<<<<

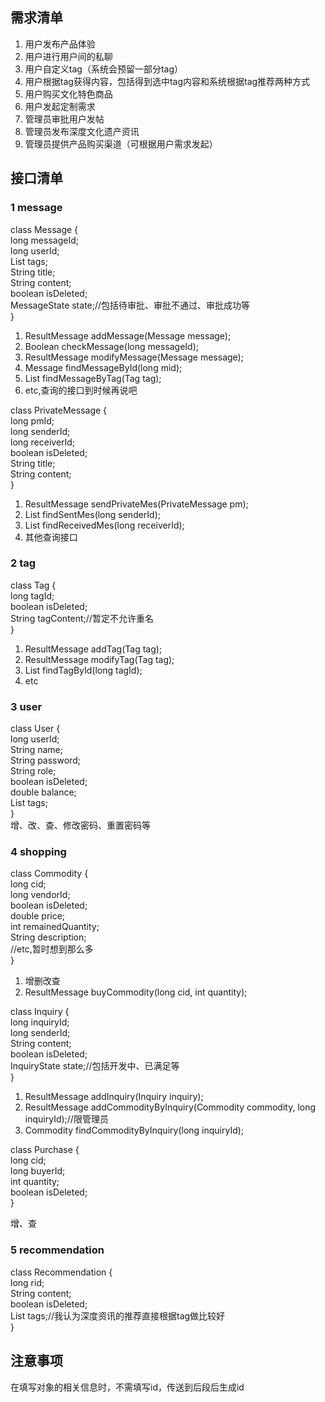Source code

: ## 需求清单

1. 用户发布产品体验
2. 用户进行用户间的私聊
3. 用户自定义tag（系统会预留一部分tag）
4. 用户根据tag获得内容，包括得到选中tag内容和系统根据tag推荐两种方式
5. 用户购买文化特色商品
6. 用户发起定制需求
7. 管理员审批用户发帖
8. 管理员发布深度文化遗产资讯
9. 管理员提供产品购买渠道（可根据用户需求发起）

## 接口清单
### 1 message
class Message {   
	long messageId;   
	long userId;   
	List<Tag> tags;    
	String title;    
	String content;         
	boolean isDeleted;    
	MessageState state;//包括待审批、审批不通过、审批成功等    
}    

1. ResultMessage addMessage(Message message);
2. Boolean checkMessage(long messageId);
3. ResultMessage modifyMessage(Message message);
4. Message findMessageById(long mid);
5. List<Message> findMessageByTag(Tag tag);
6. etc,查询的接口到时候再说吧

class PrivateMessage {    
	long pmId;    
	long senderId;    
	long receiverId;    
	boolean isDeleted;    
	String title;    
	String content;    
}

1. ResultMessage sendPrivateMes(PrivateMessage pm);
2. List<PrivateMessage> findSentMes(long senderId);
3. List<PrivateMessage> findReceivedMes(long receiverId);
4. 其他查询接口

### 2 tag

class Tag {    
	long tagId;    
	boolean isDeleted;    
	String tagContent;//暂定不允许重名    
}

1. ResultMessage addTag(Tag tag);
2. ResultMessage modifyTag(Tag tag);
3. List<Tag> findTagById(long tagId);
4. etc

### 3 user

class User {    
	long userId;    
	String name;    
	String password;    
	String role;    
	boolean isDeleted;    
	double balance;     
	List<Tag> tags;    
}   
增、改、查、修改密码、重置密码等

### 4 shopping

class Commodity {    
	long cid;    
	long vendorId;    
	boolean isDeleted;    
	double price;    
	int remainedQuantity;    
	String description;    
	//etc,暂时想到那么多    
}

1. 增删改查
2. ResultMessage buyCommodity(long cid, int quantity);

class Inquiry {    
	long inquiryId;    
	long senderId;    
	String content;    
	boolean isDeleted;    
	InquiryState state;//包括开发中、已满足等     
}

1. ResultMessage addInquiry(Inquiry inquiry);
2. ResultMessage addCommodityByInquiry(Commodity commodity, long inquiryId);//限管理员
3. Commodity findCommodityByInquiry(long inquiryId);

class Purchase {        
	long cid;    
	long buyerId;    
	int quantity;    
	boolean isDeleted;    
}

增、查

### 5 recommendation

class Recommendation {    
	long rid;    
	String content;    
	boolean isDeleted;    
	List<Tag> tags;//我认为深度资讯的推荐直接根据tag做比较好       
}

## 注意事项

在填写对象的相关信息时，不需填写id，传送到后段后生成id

>>>>

Please reproduce the records above exactly, leaving out every picture.

> _YOUR RESPONSE_:
Source code

: ## 需求清单

1. 用户发布产品体验
2. 用户进行用户间的私聊
3. 用户自定义tag（系统会预留一部分tag）
4. 用户根据tag获得内容，包括得到选中tag内容和系统根据tag推荐两种方式
5. 用户购买文化特色商品
6. 用户发起定制需求
7. 管理员审批用户发帖
8. 管理员发布深度文化遗产资讯
9. 管理员提供产品购买渠道（可根据用户需求发起）

## 接口清单
### 1 message
class Message {   
	long messageId;   
	long userId;   
	List<Tag> tags;    
	String title;    
	String content;         
	boolean isDeleted;    
	MessageState state;//包括待审批、审批不通过、审批成功等    
}    

1. ResultMessage addMessage(Message message);
2. Boolean checkMessage(long messageId);
3. ResultMessage modifyMessage(Message message);
4. Message findMessageById(long mid);
5. List<Message> findMessageByTag(Tag tag);
6. etc,查询的接口到时候再说吧

class PrivateMessage {    
	long pmId;    
	long senderId;    
	long receiverId;    
	boolean isDeleted;    
	String title;    
	String content;    
}

1. ResultMessage sendPrivateMes(PrivateMessage pm);
2. List<PrivateMessage> findSentMes(long senderId);
3. List<PrivateMessage> findReceivedMes(long receiverId);
4. 其他查询接口

### 2 tag

class Tag {    
	long tagId;    
	boolean isDeleted;    
	String tagContent;//暂定不允许重名    
}

1. ResultMessage addTag(Tag tag);
2. ResultMessage modifyTag(Tag tag);
3. List<Tag> findTagById(long tagId);
4. etc

### 3 user

class User {    
	long userId;    
	String name;    
	String password;    
	String role;    
	boolean isDeleted;    
	double balance;     
	List<Tag> tags;    
}   
增、改、查、修改密码、重置密码等

### 4 shopping

class Commodity {    
	long cid;    
	long vendorId;    
	boolean isDeleted;    
	double price;    
	int remainedQuantity;    
	String description;    
	//etc,暂时想到那么多    
}

1. 增删改查
2. ResultMessage buyCommodity(long cid, int quantity);

class Inquiry {    
	long inquiryId;    
	long senderId;    
	String content;    
	boolean isDeleted;    
	InquiryState state;//包括开发中、已满足等     
}

1. ResultMessage addInquiry(Inquiry inquiry);
2. ResultMessage addCommodityByInquiry(Commodity commodity, long inquiryId);//限管理员
3. Commodity findCommodityByInquiry(long inquiryId);

class Purchase {        
	long cid;    
	long buyerId;    
	int quantity;    
	boolean isDeleted;    
}

增、查

### 5 recommendation

class Recommendation {    
	long rid;    
	String content;    
	boolean isDeleted;    
	List<Tag> tags;//我认为深度资讯的推荐直接根据tag做比较好       
}

## 注意事项

在填写对象的相关信息时，不需填写id，传送到后段后生成id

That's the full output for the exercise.